Dans de multiples entreprises, les travailleurs et travailleuses résistent souvent le dos au mur. Les Fralib occupent l’usine pour empêcher la fermeture, ceux de la Fonderie du Poitou refusent par la grève de voir leurs revenus baisser de 25 %. Ceux de Goodyear, de la raffinerie de Berre, du haut fourneau de Florange, de Stihl dans l’Oise, font grève, manifestent, séquestrent leurs employeurs. Mardi 27 septembre, des dizaines de milliers d’enseignants du public et du privé se sont mobilisés et ont manifesté dans toute la France contre la destruction planifiée de l’enseignement (lire page 4). Les retraitéEs auront défilé par milliers jeudi 6 octobre pour bien montrer que le dossier retraite n’est pas clos avec la dernière loi et que la mobilisation doit reprendre pour imposer les 60 ans pour toutes et tous.
Mais l’issue de ces luttes éclatées, parfois isolées, restera incertaine tant qu’un rapport de forces plus global ne sera pas construit par les luttes. Les peuples du Maghreb et du Machrek ont montré que nous pouvions bouleverser la scène politique par les mobilisations. En Grèce, en Espagne, les populations ne se résignent pas à l’austérité, à la misère.
Encore faut-il une volonté de construire ces mobilisations. Il ne suffit pas de proclamer que nous n’attendrons pas 2012 ou qu’après la conquête du Sénat, celles de l’Élysée et de l’Assemblée nationale vont nous apporter des réponses satisfaisantes. Seul le rapport de forces, construit dans les luttes et les manifestations, peut contraindre patrons et gouvernement à reculer. C’est la seule voie pour imposer une autre politique, aller vers une autre société. Et pour cela, la tactique syndicale des grèves sectorielles, des mobilisations saute-mouton a fait la preuve de son inconsistance. Sans oublier les risques d’un découragement avec le Front national en embuscade jusqu’à la porte des entreprises.
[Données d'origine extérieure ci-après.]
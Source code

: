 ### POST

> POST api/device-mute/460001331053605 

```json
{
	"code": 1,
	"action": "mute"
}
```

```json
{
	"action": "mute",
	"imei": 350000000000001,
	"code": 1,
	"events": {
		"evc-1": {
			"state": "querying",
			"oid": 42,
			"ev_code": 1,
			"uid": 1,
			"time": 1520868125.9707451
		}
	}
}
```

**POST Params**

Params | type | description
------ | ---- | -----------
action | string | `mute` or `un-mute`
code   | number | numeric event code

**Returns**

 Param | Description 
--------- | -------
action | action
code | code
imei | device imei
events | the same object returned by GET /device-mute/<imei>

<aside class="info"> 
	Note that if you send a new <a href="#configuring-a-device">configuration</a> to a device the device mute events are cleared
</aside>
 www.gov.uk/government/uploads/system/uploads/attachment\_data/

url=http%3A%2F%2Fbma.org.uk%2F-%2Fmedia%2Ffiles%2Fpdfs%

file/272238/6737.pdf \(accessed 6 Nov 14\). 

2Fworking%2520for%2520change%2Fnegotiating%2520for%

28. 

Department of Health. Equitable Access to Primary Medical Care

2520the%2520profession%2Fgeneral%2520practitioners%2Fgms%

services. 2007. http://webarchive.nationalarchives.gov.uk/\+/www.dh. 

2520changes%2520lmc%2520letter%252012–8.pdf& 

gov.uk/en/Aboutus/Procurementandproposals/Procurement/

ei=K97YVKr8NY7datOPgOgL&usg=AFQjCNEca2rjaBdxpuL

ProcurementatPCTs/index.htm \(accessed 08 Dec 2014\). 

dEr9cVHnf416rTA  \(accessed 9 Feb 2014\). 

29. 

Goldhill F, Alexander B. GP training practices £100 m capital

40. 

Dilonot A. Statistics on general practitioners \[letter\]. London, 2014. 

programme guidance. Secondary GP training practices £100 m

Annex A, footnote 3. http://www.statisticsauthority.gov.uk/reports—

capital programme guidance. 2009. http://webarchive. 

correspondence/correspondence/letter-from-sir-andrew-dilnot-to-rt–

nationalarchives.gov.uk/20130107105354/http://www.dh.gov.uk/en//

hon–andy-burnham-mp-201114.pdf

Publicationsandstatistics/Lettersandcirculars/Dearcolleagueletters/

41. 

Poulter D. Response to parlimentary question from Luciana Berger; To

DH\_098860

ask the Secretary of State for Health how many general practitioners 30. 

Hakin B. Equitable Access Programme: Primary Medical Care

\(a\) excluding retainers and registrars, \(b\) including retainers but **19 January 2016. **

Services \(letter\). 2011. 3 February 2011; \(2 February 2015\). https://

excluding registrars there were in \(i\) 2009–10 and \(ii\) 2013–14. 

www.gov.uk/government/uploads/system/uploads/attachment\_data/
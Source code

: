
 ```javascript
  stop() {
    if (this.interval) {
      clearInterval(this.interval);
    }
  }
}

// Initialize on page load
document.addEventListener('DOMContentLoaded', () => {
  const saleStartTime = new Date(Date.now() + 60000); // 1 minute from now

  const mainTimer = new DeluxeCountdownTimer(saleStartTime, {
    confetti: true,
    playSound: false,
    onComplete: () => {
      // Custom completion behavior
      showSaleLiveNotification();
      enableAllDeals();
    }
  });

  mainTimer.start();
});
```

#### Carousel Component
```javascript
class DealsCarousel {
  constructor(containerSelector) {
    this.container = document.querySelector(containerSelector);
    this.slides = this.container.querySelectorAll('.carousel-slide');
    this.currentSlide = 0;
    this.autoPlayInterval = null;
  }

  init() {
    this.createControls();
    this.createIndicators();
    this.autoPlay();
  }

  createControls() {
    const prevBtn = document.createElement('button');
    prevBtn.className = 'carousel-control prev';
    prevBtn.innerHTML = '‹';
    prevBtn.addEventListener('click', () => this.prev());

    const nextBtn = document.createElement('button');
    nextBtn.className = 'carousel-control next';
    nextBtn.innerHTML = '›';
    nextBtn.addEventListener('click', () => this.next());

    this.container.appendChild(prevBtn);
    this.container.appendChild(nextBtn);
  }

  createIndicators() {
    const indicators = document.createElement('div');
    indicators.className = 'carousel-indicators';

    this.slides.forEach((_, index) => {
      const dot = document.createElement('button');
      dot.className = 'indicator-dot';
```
Cette journée de mobilisation du 11 octobre ne suffira évidemment pas. La mobilisation contre la loi Sarkozy-Fillon de l’an passé a montré que seul un mouvement gréviste prolongé, du public et du privé peut construire ce rapport de forces nécessaire, urgent. Nous devons faire connaître, coordonner les luttes existantes, se battre pour leur extension et leur généralisation.